# Your objective
A line belongs in the answer if it contains "where"; copy every such line from the entries below.

--- --- ---

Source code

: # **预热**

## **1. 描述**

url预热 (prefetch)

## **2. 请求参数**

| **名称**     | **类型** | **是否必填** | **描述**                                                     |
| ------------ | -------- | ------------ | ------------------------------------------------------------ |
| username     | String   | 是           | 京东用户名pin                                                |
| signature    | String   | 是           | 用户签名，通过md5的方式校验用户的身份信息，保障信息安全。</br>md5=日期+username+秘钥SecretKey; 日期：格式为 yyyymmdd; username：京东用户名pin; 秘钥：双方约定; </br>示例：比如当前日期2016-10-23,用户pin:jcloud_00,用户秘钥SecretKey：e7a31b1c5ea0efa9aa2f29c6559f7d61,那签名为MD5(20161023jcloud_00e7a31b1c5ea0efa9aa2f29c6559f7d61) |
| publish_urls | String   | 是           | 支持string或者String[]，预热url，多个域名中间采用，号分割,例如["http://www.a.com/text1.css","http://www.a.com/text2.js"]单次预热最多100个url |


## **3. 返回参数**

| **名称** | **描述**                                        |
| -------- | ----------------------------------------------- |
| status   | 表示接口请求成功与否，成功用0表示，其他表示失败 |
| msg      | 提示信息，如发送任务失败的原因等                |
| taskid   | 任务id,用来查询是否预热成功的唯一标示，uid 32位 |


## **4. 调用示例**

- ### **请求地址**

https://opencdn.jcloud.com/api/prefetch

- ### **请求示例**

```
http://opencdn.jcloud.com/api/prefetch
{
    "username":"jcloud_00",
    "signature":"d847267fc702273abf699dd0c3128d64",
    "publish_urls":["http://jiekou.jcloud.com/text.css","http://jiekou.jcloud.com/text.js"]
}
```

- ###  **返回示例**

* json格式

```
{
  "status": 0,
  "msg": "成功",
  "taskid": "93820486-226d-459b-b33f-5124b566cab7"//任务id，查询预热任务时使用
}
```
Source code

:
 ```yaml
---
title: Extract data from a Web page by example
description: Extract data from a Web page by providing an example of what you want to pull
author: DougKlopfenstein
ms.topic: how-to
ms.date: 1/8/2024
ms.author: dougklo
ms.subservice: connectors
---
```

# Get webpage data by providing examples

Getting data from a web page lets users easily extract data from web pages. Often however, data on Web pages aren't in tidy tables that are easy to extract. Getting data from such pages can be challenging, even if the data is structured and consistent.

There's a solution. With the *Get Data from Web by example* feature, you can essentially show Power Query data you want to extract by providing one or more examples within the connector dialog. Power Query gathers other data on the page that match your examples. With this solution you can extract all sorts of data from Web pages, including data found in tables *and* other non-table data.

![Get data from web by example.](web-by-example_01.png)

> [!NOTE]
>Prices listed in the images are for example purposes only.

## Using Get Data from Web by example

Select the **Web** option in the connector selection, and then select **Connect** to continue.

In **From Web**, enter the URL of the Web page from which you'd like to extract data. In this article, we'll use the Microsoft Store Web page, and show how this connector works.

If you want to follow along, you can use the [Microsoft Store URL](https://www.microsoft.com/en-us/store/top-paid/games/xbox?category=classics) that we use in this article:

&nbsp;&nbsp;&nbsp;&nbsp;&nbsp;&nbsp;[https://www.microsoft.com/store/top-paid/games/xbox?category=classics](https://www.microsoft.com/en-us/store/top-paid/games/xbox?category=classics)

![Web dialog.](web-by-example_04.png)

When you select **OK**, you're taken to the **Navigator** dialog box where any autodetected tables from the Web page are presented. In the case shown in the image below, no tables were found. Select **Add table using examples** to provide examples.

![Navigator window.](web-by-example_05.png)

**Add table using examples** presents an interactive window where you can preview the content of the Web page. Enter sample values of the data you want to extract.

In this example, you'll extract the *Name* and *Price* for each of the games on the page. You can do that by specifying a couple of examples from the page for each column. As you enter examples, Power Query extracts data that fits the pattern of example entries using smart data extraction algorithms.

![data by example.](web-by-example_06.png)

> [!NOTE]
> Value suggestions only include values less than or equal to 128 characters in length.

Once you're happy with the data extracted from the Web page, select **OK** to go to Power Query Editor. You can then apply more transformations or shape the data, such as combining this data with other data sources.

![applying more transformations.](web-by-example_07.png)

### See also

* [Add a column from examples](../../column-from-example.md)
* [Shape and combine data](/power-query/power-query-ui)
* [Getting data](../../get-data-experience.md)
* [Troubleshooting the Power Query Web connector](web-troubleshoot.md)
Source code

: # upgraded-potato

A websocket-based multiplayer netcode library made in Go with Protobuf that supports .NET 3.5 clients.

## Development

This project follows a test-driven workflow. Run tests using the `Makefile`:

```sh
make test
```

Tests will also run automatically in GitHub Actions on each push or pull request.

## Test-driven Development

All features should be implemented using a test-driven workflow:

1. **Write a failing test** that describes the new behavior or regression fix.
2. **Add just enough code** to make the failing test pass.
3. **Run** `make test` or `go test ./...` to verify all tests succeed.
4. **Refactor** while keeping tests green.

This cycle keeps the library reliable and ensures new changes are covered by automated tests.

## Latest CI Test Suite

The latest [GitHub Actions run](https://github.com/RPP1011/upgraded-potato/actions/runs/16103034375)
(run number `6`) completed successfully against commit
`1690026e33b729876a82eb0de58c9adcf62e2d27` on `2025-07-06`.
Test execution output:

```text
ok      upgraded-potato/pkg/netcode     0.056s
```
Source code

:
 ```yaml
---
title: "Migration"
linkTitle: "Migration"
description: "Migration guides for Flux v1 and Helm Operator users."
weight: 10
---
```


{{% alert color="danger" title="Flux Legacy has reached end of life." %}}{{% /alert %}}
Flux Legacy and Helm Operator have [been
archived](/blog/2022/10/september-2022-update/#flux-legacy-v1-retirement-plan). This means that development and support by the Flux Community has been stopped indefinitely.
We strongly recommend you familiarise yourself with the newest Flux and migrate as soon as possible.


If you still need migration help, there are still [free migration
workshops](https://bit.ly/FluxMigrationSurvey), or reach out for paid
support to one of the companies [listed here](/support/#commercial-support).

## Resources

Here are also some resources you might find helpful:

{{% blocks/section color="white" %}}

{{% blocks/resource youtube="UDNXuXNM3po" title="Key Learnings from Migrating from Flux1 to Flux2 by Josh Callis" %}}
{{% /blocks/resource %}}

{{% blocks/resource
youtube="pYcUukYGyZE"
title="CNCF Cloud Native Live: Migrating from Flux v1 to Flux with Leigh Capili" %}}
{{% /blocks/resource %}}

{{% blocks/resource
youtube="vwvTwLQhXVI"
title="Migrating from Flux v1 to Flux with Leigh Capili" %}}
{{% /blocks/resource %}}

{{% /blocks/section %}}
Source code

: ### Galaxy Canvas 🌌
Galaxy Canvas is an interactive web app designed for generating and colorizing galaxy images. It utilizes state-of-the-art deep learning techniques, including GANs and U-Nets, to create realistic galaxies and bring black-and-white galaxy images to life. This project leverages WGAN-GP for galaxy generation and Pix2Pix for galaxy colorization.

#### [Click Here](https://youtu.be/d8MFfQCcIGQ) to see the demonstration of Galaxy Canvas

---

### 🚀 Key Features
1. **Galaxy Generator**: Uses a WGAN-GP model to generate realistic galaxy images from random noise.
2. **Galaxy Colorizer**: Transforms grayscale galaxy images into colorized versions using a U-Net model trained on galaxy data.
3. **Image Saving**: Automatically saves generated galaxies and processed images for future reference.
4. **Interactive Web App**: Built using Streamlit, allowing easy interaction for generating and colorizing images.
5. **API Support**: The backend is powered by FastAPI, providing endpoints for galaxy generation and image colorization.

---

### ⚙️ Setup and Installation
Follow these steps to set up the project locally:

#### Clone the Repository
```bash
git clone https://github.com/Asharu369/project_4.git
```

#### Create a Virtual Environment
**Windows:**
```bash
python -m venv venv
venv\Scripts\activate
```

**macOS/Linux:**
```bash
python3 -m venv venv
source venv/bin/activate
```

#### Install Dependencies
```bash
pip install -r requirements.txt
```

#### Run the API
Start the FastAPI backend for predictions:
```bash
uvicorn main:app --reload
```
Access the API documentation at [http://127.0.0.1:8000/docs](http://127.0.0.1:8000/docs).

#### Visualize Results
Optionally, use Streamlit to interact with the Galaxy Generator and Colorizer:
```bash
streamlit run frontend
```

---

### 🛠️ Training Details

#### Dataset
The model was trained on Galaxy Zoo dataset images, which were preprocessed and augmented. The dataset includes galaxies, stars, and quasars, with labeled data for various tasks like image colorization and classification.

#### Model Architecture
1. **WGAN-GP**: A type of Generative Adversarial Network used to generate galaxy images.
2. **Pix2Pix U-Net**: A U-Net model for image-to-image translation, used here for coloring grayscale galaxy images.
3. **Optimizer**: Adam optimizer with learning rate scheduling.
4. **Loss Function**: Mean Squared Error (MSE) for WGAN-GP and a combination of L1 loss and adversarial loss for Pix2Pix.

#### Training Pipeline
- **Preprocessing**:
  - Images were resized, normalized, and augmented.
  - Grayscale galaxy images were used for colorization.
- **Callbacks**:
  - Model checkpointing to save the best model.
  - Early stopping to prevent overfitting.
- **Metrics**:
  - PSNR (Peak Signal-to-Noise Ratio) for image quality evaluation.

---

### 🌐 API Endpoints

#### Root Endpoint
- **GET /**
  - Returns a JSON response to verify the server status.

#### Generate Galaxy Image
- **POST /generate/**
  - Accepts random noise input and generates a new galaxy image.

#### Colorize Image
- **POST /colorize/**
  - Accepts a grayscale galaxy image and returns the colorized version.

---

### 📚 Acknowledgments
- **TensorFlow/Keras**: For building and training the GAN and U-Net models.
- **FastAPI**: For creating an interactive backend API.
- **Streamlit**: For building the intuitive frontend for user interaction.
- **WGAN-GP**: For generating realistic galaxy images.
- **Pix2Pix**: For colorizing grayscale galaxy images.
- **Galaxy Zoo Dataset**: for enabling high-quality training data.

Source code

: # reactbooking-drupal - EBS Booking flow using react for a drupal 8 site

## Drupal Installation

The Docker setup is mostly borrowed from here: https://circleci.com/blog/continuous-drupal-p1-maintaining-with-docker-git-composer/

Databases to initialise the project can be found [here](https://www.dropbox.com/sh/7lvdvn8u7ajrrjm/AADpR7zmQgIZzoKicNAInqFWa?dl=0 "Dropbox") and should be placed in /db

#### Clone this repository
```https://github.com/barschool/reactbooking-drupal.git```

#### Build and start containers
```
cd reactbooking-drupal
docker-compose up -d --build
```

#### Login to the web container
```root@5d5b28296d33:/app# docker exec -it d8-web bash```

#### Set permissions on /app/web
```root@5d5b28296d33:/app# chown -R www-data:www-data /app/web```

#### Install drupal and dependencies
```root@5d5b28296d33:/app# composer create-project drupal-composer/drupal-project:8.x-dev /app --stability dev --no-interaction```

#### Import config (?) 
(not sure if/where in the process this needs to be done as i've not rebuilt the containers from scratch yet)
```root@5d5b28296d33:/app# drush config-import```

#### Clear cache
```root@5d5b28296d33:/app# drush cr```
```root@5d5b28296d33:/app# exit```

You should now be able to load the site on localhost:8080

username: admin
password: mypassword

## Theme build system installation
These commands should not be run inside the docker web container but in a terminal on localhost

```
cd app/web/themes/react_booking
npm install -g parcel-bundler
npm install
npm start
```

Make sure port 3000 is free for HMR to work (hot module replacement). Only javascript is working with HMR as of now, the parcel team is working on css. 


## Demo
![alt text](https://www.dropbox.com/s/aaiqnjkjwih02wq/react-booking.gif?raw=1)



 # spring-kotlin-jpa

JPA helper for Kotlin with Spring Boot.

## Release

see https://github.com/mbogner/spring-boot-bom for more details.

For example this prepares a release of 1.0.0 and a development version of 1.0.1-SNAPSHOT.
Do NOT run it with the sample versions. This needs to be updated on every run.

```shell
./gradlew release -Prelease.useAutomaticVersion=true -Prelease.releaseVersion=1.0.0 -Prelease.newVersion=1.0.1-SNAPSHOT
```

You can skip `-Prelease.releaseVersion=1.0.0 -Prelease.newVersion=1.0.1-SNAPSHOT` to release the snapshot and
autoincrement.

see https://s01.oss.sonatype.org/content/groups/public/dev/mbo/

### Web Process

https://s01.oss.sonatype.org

--- --- ---

# Exercise answer
When you select **OK**, you're taken to the **Navigator** dialog box where any autodetected tables from the Web page are presented. In the case shown in the image below, no tables were found. Select **Add table using examples** to provide examples.
**Add table using examples** presents an interactive window where you can preview the content of the Web page. Enter sample values of the data you want to extract.
(not sure if/where in the process this needs to be done as i've not rebuilt the containers from scratch yet)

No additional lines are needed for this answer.